The filmmakers handle a lack of desire to work with Jared Leto by giving us an animated prologue detailing Harley's (Margot Robbie) breakup with the Clown Prince of Crime. This works just fine and I enjoyed watching Harley live it up with booze and mayhem, filtered through her disjointed narrative, culminating in her theft of a pet hyena from a man she brutally murders.
There's also an amusing scene involving her favourite breakfast--the greasiest, most heart-clogging, cheap configuration of cheese, egg, and bacon you can imagine. It was at this point I thought the film was a bit like watching Jodie Foster's character in Taxi Driver become a supervillain.
Things start to go south when the film tries to justify the "Birds of Prey" title. Black Canary and Huntress are somewhat awkwardly worked into the story--Canary a little more naturally than Huntress.

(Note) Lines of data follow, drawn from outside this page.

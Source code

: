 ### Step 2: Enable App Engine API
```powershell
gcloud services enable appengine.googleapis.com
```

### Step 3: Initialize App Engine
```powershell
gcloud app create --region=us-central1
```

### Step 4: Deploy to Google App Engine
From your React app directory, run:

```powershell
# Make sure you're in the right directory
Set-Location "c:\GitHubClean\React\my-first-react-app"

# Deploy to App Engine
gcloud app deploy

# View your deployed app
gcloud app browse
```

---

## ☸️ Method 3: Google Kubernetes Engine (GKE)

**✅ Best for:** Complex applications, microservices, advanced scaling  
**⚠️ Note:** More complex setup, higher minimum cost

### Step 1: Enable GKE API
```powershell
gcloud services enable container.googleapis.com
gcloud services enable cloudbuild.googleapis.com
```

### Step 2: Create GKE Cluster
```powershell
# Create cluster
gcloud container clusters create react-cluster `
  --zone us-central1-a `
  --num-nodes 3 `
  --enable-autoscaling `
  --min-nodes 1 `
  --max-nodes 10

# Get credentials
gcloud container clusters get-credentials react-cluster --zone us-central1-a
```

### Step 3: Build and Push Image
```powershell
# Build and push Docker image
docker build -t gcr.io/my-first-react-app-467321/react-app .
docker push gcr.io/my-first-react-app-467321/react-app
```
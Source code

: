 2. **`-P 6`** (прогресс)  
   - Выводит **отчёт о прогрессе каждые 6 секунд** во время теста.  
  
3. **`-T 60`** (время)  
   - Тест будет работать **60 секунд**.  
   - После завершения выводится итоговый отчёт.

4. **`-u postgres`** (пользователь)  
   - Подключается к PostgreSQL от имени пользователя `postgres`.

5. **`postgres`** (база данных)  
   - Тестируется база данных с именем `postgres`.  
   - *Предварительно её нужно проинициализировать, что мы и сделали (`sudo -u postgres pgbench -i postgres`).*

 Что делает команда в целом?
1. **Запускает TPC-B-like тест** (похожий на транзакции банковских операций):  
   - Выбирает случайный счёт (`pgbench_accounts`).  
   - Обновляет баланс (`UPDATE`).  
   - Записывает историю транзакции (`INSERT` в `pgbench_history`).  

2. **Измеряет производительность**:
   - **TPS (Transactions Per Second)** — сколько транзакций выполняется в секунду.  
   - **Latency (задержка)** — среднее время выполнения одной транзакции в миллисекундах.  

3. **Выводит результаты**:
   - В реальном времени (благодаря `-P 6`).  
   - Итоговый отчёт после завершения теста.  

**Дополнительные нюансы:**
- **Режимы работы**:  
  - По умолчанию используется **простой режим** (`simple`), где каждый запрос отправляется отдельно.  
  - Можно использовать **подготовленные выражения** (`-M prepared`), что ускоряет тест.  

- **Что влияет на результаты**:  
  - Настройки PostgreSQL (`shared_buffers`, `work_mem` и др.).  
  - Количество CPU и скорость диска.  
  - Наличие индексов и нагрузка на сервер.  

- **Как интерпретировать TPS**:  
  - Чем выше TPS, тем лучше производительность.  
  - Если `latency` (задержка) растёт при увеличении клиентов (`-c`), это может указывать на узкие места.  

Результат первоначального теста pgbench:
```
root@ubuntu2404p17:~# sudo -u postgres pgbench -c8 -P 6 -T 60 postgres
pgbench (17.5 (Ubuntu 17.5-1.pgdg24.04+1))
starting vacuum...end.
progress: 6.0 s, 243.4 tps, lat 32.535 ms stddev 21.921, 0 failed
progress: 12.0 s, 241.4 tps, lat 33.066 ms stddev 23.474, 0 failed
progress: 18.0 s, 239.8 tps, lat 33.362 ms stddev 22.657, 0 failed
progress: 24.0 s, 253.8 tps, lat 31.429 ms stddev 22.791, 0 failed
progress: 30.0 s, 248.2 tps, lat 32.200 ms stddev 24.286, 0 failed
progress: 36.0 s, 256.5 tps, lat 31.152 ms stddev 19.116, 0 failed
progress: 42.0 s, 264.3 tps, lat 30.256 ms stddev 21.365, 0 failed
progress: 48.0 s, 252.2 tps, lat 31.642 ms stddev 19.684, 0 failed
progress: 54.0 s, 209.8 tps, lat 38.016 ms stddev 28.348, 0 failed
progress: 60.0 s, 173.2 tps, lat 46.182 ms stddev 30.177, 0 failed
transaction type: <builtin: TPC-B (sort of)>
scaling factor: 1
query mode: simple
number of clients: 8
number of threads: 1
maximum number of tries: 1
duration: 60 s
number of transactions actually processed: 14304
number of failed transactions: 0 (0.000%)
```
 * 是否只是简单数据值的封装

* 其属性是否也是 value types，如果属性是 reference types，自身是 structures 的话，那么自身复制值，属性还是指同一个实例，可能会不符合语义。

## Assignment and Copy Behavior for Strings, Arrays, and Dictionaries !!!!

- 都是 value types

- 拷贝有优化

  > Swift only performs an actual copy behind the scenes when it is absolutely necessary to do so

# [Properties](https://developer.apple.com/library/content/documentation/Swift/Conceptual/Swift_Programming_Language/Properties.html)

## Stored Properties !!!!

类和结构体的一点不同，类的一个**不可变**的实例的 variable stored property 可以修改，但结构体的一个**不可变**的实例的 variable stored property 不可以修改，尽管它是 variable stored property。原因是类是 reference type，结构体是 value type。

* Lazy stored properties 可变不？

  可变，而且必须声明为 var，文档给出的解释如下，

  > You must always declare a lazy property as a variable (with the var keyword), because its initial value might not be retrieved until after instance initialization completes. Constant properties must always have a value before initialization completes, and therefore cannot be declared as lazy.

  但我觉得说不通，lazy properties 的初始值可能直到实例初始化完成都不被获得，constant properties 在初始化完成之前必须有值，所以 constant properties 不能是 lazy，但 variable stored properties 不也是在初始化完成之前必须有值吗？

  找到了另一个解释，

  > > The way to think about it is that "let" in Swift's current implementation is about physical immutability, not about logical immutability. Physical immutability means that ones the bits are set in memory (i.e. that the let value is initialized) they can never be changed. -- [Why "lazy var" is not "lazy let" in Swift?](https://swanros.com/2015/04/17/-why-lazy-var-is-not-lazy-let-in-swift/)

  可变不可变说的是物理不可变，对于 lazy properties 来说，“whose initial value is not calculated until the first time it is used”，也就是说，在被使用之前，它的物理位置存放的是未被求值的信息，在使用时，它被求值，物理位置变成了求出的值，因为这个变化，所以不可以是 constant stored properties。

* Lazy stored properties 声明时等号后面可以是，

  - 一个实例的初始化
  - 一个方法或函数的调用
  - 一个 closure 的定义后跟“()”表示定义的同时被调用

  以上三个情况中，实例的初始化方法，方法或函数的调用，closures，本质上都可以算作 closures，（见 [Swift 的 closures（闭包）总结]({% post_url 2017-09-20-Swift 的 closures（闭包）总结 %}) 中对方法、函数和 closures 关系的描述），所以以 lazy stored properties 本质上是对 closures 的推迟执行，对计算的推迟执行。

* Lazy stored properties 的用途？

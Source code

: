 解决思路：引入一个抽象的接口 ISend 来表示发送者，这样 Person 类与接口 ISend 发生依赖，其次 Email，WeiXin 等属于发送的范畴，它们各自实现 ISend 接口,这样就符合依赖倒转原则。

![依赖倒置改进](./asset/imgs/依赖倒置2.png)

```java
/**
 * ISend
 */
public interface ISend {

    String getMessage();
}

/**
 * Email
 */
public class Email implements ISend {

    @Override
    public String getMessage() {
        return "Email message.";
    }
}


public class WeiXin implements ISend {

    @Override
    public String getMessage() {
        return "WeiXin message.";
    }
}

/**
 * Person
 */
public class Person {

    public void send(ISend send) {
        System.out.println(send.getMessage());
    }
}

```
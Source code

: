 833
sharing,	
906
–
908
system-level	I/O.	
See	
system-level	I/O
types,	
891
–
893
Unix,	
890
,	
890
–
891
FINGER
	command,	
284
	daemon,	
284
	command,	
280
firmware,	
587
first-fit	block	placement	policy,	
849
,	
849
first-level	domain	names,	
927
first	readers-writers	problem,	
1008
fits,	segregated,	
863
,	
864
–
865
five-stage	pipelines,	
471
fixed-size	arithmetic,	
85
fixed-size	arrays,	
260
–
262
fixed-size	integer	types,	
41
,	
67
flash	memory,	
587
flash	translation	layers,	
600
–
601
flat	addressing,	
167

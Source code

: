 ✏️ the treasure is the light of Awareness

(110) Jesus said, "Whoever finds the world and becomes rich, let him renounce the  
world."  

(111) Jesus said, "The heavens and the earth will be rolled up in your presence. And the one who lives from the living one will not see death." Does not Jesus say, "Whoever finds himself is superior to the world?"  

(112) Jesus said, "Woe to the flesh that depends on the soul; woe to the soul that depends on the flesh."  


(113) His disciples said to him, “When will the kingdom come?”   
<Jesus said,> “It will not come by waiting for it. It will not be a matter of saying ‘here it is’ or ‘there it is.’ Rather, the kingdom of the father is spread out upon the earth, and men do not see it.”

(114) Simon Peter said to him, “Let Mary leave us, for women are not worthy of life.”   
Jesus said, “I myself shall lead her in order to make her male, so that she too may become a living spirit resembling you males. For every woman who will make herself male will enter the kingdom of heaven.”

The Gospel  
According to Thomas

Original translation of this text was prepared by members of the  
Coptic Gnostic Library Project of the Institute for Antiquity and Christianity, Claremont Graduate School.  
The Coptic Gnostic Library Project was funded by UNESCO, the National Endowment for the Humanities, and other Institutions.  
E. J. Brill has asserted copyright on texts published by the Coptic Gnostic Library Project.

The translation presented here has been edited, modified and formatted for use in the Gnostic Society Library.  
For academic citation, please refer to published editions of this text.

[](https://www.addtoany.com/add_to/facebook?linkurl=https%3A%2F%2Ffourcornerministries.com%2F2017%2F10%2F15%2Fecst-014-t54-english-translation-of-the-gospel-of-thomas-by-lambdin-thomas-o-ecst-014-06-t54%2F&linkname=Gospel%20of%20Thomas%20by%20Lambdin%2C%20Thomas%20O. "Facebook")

She works as a singer and driver for the film's villain, Black Mask, played by Ewan McGregor who succeeds in making the character thoroughly repulsive.
Jurnee Smollett-Bell delivers an unremarkable performance as Black Canary, slowly persuaded to fight for justice despite a world that's continually abused her and her loved ones. Rosie Perez plays a cop (a character from the great animated Batman series) whose use of movie cop cliches is directly referred to by Harley in the narration, I suppose under the theory that all cliches are forgivable if the film demonstrates awareness of them.
Huntress, meanwhile, is played by the usually good but, here, dreadfully miscast Mary Elizabeth Winstead whose running gag is her attempt to get people to actually call her Huntress, like Peter Quill tries to get people to call him Star Lord. Just when I think comic book movies have gotten past insecurities about their basic nature we land right back in the same joke X-Men used when Wolverine called Professor X "Wheels". It's ironic since the film's climax wants us to accept an extended fight sequence in an impossibly labyrinthine abandoned circus.
The fight choreography is pretty good and, like the fight scenes in Batman v Superman, looked like they were taken directly from Arkham Asylum. Some of the ideas in the fight scenes, though, ones likely originating in the script, are unsatisfyingly implausible while not being funny enough to justify their implausibility, like when Harley lights a guy's beard on fire when he's in the act of strangling her. I liked a scene later in the film where she's on roller skates, something that's used for a few good kick ideas, but then she takes the skates off for no reason when it seems like they'd be very useful in the climax.
It's a better movie than the first Suicide Squad but not by much.
Birds of Prey is available on Netflix in Japan.